Closing Debate
Closing Debate
With Arjun Appadurai, Gert Biesta, Keri Facer and Carmen Mörsch
To the biography of Arjun Appadurai
Gert Biesta is Professor of Education and Director of Research in the Department of Education of Brunel University London and NIVOZ Professor for Education at the University for Humanistic Studies, The Netherlands. His work focuses on the theory and philosophy of education, education policy, and the theory and philosophy of educational and social research, with a particular interest in questions of democracy and democratization. Biesta is an associate member of the Education Council of The Netherlands (the advisory body of the Dutch government and parliament), and Associate Editor of the journal Educational Theory.
Keri Facer is Professor of Educational and Social Futures at the University of Bristol. Her academic work is broadly concerned with understanding (and sometimes creating) relationships between universities, schools, and wider society. A particular concern is the understanding of the implications of potential future economic, environmental, and technological change for the relationship between schools and communities, which is the subject of her 2011 book Learning Futures: Education, Technology and Social Change. Furthermore, Facer has been involved as an editorial board member for Futures, Journal of Media and Technology and the Journal of Sociology of Education; and since 2013, she has been Leadership Fellow for the RCUK Connected Communities Programme.
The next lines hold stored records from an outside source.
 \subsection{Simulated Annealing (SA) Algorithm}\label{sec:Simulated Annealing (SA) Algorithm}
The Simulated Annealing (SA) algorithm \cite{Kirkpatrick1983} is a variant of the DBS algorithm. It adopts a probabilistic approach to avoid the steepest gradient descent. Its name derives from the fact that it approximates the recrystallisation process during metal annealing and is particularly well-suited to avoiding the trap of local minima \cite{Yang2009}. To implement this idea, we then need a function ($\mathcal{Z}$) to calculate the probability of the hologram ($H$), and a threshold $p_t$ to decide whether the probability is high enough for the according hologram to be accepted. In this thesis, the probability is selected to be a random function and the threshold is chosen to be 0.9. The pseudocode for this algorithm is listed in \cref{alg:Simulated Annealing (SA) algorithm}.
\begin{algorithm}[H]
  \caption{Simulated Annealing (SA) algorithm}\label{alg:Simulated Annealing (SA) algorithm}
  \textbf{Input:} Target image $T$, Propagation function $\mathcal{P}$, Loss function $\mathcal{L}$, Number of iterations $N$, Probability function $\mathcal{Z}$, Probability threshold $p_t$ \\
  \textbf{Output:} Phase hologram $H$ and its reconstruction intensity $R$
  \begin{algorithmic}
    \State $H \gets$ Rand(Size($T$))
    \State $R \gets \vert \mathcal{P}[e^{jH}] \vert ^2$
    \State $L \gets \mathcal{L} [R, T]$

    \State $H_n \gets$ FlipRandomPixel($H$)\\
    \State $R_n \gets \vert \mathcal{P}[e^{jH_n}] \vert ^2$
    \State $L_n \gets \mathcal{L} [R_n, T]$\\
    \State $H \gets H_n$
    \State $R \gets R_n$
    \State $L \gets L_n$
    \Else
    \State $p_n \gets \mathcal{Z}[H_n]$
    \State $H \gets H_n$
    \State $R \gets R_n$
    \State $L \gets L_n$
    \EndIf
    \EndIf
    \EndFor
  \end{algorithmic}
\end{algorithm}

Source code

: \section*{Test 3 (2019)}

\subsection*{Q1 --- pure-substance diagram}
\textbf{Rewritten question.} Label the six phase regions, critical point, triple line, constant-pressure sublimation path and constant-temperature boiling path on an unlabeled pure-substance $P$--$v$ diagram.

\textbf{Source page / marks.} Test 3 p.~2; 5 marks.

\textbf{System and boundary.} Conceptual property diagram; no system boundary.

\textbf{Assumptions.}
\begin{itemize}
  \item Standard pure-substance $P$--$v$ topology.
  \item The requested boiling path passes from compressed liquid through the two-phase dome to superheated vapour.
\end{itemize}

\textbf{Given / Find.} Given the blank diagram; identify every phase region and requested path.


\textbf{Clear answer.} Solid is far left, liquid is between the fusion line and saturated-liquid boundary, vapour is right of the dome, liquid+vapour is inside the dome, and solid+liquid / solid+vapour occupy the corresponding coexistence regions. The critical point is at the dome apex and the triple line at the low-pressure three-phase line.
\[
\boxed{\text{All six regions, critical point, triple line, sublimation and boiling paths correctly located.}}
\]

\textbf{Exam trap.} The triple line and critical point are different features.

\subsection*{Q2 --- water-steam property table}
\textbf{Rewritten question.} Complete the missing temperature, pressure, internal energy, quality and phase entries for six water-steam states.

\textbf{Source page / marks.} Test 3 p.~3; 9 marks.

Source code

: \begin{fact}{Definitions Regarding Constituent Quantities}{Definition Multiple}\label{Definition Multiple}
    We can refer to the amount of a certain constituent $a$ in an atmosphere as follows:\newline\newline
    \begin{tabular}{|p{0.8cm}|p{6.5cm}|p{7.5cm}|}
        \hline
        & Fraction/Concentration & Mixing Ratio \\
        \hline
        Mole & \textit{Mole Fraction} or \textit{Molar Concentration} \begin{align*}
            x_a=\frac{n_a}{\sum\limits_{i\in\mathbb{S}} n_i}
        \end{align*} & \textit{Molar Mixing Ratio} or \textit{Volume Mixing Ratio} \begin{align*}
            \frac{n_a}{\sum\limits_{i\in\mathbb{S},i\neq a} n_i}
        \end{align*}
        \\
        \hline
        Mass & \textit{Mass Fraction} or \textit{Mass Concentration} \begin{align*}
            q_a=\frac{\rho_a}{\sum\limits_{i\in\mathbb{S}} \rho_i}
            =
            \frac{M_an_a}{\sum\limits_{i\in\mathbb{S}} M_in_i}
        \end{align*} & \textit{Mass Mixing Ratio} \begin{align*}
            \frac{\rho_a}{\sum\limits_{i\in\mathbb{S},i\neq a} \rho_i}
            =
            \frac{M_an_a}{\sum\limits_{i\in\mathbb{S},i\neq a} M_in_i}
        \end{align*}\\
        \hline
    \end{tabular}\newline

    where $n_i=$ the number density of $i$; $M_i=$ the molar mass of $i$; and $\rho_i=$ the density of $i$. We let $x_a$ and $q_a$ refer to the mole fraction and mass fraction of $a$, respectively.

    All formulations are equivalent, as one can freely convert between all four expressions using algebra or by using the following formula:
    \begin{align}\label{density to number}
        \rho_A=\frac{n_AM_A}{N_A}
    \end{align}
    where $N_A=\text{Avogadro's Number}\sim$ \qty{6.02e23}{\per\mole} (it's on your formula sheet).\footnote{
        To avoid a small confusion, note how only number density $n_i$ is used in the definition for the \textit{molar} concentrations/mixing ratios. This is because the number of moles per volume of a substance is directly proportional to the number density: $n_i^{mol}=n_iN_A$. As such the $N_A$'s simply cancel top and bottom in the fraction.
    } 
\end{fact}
Carmen Mörsch is the Director of the Institute for Art Education at the Zurich University of the Arts. The focus of her research is cultural education as a hegemony-critical and artistic practice, as well as the history of education in the arts from a post-colonial and queer-feminist perspective. She is a member of the international network “Another Roadmap for Arts Education”. During 2017 she is Senior Fellow of the Mercator Foundation at the Alice Salomon University Berlin. Recent publications: “Stop Slumming! Eine Kritik kultureller Bildung als Verhinderung von Selbstermächtigung” (2016), a critique of cultural education as an impediment to self empowerment and “Contact Zone (un)realised: Andere Besucher_innen als Intervention im Ausstellungsraum” (2017) on the exhibition space as a contact zone.